Will Turnquist came to Florala in 1905. He and his brother Fred were tailors for Hart, Shafter and Marx in Chicago, IL. Will’s wife became ill in Chicago and it was recommended by her doctor that she live in a warmer climate. Will Turnquist built the house at 109 south 3rd Street in 1905 and convinced his brother, Fred, to also come to Florala. He thought both could do well there as tailors in this newly bustling town. The brothers had a tailor shop in Florala for many years. The Turnquists were originally from Sweden. Will Turnquist eventually moved to Tulsa, OK around 1918-1919 and sold the house to Charles Baker. Charles Baker (no middle name) served as superintendent of Covington County schools beginning in 1917.
Charles Baker (1879-1928)
Turnquist-Baker house. Will Turnquist built this house in 1905. It was purchased by Charles Baker around 1920.
Painting of the Turnquist-Baker house
Andalusia Star article about Charles Baker
Margaret Baker and her Lockhart Jr High 2nd grade class (1952-53)
The Turnquists were good friends with the Bakers.
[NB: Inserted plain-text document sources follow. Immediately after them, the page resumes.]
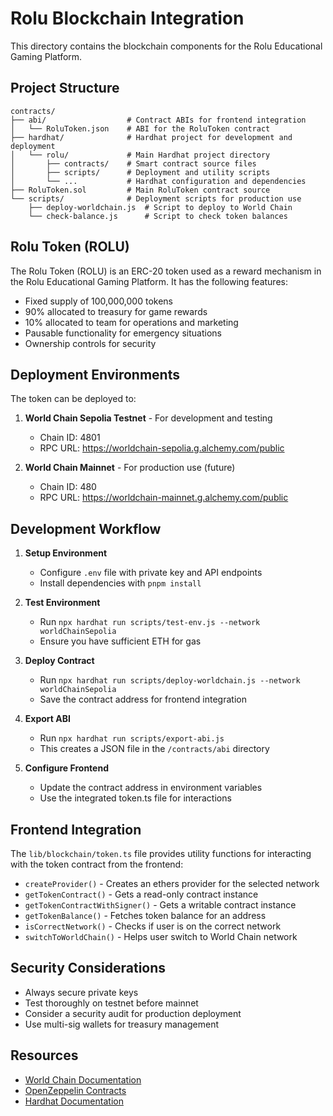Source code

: # Rolu Blockchain Integration

This directory contains the blockchain components for the Rolu Educational Gaming Platform.

## Project Structure

```
contracts/
├── abi/                  # Contract ABIs for frontend integration
│   └── RoluToken.json    # ABI for the RoluToken contract
├── hardhat/              # Hardhat project for development and deployment
│   └── rolu/             # Main Hardhat project directory
│       ├── contracts/    # Smart contract source files
│       ├── scripts/      # Deployment and utility scripts
│       └── ...           # Hardhat configuration and dependencies
├── RoluToken.sol         # Main RoluToken contract source
└── scripts/              # Deployment scripts for production use
    ├── deploy-worldchain.js  # Script to deploy to World Chain
    └── check-balance.js      # Script to check token balances
```

## Rolu Token (ROLU)

The Rolu Token (ROLU) is an ERC-20 token used as a reward mechanism in the Rolu Educational Gaming Platform. It has the following features:

- Fixed supply of 100,000,000 tokens
- 90% allocated to treasury for game rewards
- 10% allocated to team for operations and marketing
- Pausable functionality for emergency situations
- Ownership controls for security

## Deployment Environments

The token can be deployed to:

1. **World Chain Sepolia Testnet** - For development and testing

   - Chain ID: 4801
   - RPC URL: https://worldchain-sepolia.g.alchemy.com/public

2. **World Chain Mainnet** - For production use (future)
   - Chain ID: 480
   - RPC URL: https://worldchain-mainnet.g.alchemy.com/public

## Development Workflow

1. **Setup Environment**

   - Configure `.env` file with private key and API endpoints
   - Install dependencies with `pnpm install`

2. **Test Environment**

   - Run `npx hardhat run scripts/test-env.js --network worldChainSepolia`
   - Ensure you have sufficient ETH for gas

3. **Deploy Contract**

   - Run `npx hardhat run scripts/deploy-worldchain.js --network worldChainSepolia`
   - Save the contract address for frontend integration

4. **Export ABI**

   - Run `npx hardhat run scripts/export-abi.js`
   - This creates a JSON file in the `/contracts/abi` directory

5. **Configure Frontend**
   - Update the contract address in environment variables
   - Use the integrated token.ts file for interactions

## Frontend Integration

The `lib/blockchain/token.ts` file provides utility functions for interacting with the token contract from the frontend:

- `createProvider()` - Creates an ethers provider for the selected network
- `getTokenContract()` - Gets a read-only contract instance
- `getTokenContractWithSigner()` - Gets a writable contract instance
- `getTokenBalance()` - Fetches token balance for an address
- `isCorrectNetwork()` - Checks if user is on the correct network
- `switchToWorldChain()` - Helps user switch to World Chain network

## Security Considerations

- Always secure private keys
- Test thoroughly on testnet before mainnet
- Consider a security audit for production deployment
- Use multi-sig wallets for treasury management

## Resources

- [World Chain Documentation](https://docs.world.org/world-chain/quick-start/info)
- [OpenZeppelin Contracts](https://docs.openzeppelin.com/contracts/)
- [Hardhat Documentation](https://hardhat.org/docs)
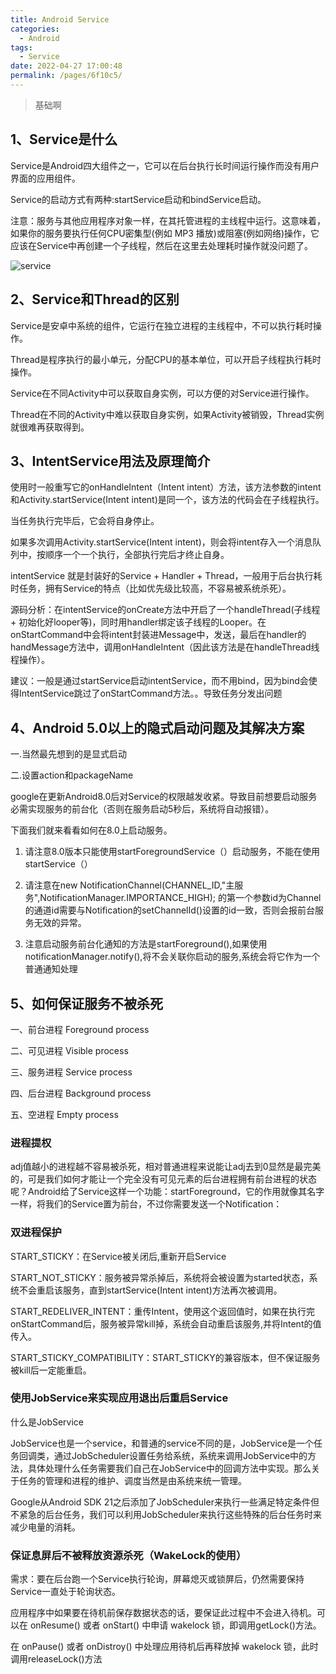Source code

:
 ```yaml
---
title: Android Service
categories: 
  - Android
tags: 
  - Service
date: 2022-04-27 17:00:48
permalink: /pages/6f10c5/
---
```


> 基础啊

## 1、Service是什么

 Service是Android四大组件之一，它可以在后台执行长时间运行操作而没有用户界面的应用组件。

 Service的启动方式有两种:startService启动和bindService启动。

注意：服务与其他应用程序对象一样，在其托管进程的主线程中运行。这意味着，如果你的服务要执行任何CPU密集型(例如 MP3 播放)或阻塞(例如网络)操作，它应该在Service中再创建一个子线程，然后在这里去处理耗时操作就没问题了。

![service](https://cdn.jsdelivr.net/gh/wyba/image_store/blog/cf204bc555ca563182778a65f55049f6.png)

## 2、Service和Thread的区别

Service是安卓中系统的组件，它运行在独立进程的主线程中，不可以执行耗时操作。

Thread是程序执行的最小单元，分配CPU的基本单位，可以开启子线程执行耗时操作。

Service在不同Activity中可以获取自身实例，可以方便的对Service进行操作。

Thread在不同的Activity中难以获取自身实例，如果Activity被销毁，Thread实例就很难再获取得到。

## 3、IntentService用法及原理简介

使用时一般重写它的onHandleIntent（Intent intent）方法，该方法参数的intent和Activity.startService(Intent intent)是同一个，该方法的代码会在子线程执行。

当任务执行完毕后，它会将自身停止。

如果多次调用Activity.startService(Intent intent)，则会将intent存入一个消息队列中，按顺序一个一个执行，全部执行完后才终止自身。

intentService 就是封装好的Service + Handler + Thread，一般用于后台执行耗时任务，拥有Service的特点（比如优先级比较高，不容易被系统杀死）。

源码分析：在intentService的onCreate方法中开启了一个handleThread(子线程 + 初始化好looper等)，同时用handler绑定该子线程的Looper。在onStartCommand中会将intent封装进Message中，发送，最后在handler的handMessage方法中，调用onHandleIntent（因此该方法是在handleThread线程操作）。

建议：一般是通过startService启动intentService，而不用bind，因为bind会使得IntentService跳过了onStartCommand方法。。导致任务分发出问题

## 4、Android 5.0以上的隐式启动问题及其解决方案

一.当然最先想到的是显式启动

二.设置action和packageName

google在更新Android8.0后对Service的权限越发收紧。导致目前想要启动服务必需实现服务的前台化（否则在服务启动5秒后，系统将自动报错）。

下面我们就来看看如何在8.0上启动服务。

1. 请注意8.0版本只能使用startForegroundService（）启动服务，不能在使用startService（）

   

2. 请注意在new NotificationChannel(CHANNEL_ID,"主服务",NotificationManager.IMPORTANCE_HIGH);  的第一个参数id为Channel的通道id需要与Notification的setChannelId()设置的id一致，否则会报前台服务无效的异常。

   

3. 注意启动服务前台化通知的方法是startForeground(),如果使用notificationManager.notify(),将不会关联你启动的服务,系统会将它作为一个普通通知处理

##  5、如何保证服务不被杀死

一、前台进程 Foreground process

 二、可见进程 Visible process

 三、服务进程 Service process

 四、后台进程 Background process

 五、空进程 Empty process

### 进程提权

adj值越小的进程越不容易被杀死，相对普通进程来说能让adj去到0显然是最完美的，可是我们如何才能让一个完全没有可见元素的后台进程拥有前台进程的状态呢？Android给了Service这样一个功能：startForeground，它的作用就像其名字一样，将我们的Service置为前台，不过你需要发送一个Notification：

### 双进程保护

START_STICKY：在Service被关闭后,重新开启Service

START_NOT_STICKY：服务被异常杀掉后，系统将会被设置为started状态，系统不会重启该服务，直到startService(Intent intent)方法再次被调用。

START_REDELIVER_INTENT：重传Intent，使用这个返回值时，如果在执行完onStartCommand后，服务被异常kill掉，系统会自动重启该服务,并将Intent的值传入。

START_STICKY_COMPATIBILITY：START_STICKY的兼容版本，但不保证服务被kill后一定能重启。

### 使用JobService来实现应用退出后重启Service

什么是JobService

JobService也是一个service，和普通的service不同的是，JobService是一个任务回调类，通过JobScheduler设置任务给系统，系统来调用JobService中的方法，具体处理什么任务需要我们自己在JobService中的回调方法中实现。那么关于任务的管理和进程的维护、调度当然是由系统来统一管理。

Google从Android SDK 21之后添加了JobScheduler来执行一些满足特定条件但不紧急的后台任务，我们可以利用JobScheduler来执行这些特殊的后台任务时来减少电量的消耗。

### 保证息屏后不被释放资源杀死（WakeLock的使用）

需求：要在后台跑一个Service执行轮询，屏幕熄灭或锁屏后，仍然需要保持Service一直处于轮询状态。

 应用程序中如果要在待机前保存数据状态的话，要保证此过程中不会进入待机。可以在 onResume() 或者 onStart() 中申请 wakelock 锁，即调用getLock()方法。

在 onPause() 或者 onDistroy() 中处理应用待机后再释放掉 wakelock 锁，此时调用releaseLock()方法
Margaret Ray (Baker) got to know the Turnquists when passing their house (below) as a young lady. She and her sisters walked to the lake from their home on 5th St and passed the Turnquists who were frequently on their front porch. When she married Charles Baker in 1916 the young couple bought the house next door. The sellers, Will Turnquist and wife, let the new couple borrow their dining set “for as long as they needed it”. The table remained “on loan” in that house for 66 years! In one respect this was convenient for the parents and grandparents because the children in the house were always reminded to sit up straight “because the chairs belonged to the Turnquists”. After the death of Margaret Ray Baker in 1986, the dining set was dutifully returned to the Turnquist heirs. A Turnquist granddaughter married an Eiland (Lewis) and resided in the Fred Turnquist house until recently.
Fred Turnquist house
Fred Turnquist house. This house was built in 1906 by Fred Turnquist. It faces the Florala Wetlands Park.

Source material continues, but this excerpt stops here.